その橋の舗道の入り口4ヶ所に「焼夷弾・弾痕の保存について」という案内板が設置されています。昭和20年8月2日未明に八王子市街も空襲に見舞われ、米軍機180機が焼夷弾を落としました。降り注ぐ焼夷弾で450人の死者と2千人あまりの負傷者がでました。その時、大和田橋の下に逃げ込んで、多くの人が命を取り留めたと記されています。舗道の色を変えて、焼夷弾の跡を今に残しています。そこにあるのが当たり前で、今まで気にも留めなかった小さな橋にも、歴史があるのだということを知りました。
故郷の橋を調べてみようと思ったきっかけは、「子ども橋サミット」のコーディネーターを務めたことでした。旭橋(あさひばし)・日本橋(にほんばし)・萬代橋(ばんだいばし)・蓬莱橋(ほうらいばし)・錦帯橋(きんたいきょう)・照葉大吊橋(てるはおおつりばし)・かりこぼうず大橋(おおはし)。全国の小学6年生14人が、地元の自慢の橋を紹介してくれました。
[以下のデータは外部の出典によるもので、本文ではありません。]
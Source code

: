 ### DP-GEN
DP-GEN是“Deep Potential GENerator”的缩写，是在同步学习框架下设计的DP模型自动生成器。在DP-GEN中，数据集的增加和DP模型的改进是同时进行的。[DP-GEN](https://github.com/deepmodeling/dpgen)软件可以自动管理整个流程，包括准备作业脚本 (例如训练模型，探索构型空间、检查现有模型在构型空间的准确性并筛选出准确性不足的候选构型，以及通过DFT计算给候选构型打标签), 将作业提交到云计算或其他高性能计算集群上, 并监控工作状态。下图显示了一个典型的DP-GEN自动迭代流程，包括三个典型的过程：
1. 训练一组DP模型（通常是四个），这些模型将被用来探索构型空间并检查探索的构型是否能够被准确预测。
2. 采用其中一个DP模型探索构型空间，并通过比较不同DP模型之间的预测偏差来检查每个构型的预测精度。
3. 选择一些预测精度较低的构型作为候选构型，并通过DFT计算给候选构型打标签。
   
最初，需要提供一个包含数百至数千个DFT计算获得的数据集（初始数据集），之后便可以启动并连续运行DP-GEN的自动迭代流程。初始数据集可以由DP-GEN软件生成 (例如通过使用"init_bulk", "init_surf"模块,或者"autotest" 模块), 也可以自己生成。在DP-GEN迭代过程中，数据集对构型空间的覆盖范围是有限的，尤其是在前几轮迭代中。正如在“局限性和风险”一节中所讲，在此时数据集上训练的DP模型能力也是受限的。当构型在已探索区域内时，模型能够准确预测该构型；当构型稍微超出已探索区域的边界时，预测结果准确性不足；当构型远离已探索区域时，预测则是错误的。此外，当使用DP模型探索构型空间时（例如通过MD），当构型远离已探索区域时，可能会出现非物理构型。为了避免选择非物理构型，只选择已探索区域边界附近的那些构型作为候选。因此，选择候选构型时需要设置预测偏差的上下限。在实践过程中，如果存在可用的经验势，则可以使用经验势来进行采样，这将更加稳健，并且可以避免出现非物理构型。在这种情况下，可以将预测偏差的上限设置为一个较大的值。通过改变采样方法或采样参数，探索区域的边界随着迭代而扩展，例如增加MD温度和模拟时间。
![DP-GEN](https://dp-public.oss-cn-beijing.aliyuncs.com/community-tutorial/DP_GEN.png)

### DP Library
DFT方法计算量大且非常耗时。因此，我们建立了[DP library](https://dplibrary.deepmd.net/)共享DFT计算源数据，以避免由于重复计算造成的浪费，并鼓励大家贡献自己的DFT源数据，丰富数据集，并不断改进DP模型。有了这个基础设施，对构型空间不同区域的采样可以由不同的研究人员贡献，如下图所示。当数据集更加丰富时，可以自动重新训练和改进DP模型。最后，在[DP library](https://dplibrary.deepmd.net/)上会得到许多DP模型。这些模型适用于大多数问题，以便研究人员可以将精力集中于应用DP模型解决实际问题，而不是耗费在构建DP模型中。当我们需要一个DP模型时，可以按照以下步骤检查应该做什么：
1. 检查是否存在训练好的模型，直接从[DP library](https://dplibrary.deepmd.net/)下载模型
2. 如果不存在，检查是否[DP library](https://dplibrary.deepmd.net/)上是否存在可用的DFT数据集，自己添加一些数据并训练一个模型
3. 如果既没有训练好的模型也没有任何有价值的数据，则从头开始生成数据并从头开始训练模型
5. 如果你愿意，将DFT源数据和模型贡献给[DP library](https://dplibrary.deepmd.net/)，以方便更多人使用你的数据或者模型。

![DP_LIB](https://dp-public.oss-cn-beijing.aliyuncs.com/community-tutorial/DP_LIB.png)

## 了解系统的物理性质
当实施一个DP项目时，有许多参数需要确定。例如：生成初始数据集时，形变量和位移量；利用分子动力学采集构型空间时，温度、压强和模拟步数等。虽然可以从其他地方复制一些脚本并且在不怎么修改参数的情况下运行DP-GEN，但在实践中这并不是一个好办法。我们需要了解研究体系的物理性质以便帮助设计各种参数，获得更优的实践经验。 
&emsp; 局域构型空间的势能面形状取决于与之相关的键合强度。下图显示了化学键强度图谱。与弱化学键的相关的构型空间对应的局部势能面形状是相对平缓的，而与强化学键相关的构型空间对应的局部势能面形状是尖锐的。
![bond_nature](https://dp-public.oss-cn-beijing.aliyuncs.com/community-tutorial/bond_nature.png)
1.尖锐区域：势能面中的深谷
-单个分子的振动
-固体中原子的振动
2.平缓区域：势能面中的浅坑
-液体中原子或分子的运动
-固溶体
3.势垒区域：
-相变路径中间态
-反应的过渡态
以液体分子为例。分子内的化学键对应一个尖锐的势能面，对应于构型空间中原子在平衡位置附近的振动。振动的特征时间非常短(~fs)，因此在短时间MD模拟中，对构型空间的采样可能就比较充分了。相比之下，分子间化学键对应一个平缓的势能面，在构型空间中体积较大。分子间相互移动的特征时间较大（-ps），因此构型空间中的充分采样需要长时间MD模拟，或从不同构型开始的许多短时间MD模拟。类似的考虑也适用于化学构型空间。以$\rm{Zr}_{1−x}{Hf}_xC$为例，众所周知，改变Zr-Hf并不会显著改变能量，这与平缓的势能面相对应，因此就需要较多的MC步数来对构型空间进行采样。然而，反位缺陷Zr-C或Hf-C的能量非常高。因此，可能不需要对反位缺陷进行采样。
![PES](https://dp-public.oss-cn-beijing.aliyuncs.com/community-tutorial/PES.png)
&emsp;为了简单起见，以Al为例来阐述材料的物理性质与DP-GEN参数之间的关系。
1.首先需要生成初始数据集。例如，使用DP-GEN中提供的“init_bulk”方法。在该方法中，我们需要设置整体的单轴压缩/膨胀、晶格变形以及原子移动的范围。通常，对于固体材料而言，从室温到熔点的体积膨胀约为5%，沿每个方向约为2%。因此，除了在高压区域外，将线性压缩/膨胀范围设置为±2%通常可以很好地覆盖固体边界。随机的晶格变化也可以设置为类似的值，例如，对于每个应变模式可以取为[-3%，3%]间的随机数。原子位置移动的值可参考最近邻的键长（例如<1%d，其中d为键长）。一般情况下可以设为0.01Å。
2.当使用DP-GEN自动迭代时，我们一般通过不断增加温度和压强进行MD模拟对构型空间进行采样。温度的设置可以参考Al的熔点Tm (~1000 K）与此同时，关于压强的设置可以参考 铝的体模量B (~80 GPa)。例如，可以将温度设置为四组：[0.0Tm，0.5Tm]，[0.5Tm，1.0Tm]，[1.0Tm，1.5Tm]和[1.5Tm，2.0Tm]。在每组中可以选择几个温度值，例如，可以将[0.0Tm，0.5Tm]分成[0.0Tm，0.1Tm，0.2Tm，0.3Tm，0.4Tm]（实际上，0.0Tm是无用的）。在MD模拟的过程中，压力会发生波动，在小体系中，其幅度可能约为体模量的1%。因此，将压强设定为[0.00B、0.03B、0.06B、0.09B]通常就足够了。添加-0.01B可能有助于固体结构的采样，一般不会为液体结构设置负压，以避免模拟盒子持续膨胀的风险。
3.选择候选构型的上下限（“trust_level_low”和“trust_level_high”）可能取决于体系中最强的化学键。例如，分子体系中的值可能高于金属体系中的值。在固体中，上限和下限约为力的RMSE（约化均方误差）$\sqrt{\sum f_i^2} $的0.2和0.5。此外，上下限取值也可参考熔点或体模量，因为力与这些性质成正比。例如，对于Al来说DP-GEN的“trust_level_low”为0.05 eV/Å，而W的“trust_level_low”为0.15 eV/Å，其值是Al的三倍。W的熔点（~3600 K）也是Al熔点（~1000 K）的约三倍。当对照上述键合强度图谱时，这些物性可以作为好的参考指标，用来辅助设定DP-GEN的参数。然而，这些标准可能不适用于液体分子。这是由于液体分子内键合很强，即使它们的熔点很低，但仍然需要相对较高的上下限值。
402歳になる東京の「日本橋」は、毎年夏に地元の人達が橋をきれいにしようと「橋洗い」をしています。頭上を高速道路が走っているので、青空が欲しいと訴えていました。静岡県島田市にある「蓬莱橋」は、暴れ川といわれる大井川にかかる橋で、世界一長い木の橋としてギネスブックに載っています。橋を造ってくれた人に感謝し、橋で亡くなった人を供養する「ぼんぼり祭り」があるそうです。また、渓流から吊り橋まで142mもあり、吊り橋の高さ日本一を誇る宮崎県綾町の「照葉大吊橋」は、そこを渡ることで眼下に広がる照葉樹林(椎、樫の木など)の素晴らしさを知ることができます。多くの人に渡ってもらい、伐採の危機から守っていきたいと呼びかけていました。
橋を見つめることによって、その地域の歴史や産業、人々の暮らし、文化、環境問題などが見えてくるのです。「子ども橋サミット」は、橋が、人と人、物と物、現在と過去とを結び、さらに未来を考える「架け橋」となることを教えてくれました。あなたが渡っている橋は、どんな橋ですか?ちょっと立ち止まって、橋の声に耳を傾けてみてはいかがでしょう。